Read through the records. Copy each line that has the word "moduleResolution".

*Data provided*:
= = =
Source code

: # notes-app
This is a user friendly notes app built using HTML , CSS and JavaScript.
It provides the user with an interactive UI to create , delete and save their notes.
= = =
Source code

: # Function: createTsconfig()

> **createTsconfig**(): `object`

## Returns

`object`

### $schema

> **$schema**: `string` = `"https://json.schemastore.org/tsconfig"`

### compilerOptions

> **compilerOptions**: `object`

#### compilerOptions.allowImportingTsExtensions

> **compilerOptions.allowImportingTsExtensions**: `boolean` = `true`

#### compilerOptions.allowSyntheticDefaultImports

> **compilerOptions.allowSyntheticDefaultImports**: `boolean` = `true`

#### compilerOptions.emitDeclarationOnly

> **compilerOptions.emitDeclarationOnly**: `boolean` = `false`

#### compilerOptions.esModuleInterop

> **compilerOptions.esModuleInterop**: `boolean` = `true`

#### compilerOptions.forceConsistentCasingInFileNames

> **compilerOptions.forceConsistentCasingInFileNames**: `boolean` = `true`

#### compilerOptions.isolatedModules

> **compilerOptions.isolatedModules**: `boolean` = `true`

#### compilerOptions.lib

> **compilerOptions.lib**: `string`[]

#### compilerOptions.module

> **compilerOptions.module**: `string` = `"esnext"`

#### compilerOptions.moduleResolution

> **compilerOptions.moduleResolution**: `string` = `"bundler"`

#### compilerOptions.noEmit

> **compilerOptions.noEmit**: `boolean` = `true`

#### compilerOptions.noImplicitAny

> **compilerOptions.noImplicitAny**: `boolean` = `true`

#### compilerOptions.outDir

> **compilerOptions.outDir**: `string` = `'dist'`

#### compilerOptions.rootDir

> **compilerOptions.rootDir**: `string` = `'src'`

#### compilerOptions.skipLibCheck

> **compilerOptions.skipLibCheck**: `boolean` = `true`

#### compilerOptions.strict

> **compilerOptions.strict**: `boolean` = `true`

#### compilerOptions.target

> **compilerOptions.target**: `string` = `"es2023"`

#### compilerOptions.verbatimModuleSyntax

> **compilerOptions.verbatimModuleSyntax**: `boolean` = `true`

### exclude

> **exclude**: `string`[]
= = =
*Task result*:
#### compilerOptions.moduleResolution
> **compilerOptions.moduleResolution**: `string` = `"bundler"`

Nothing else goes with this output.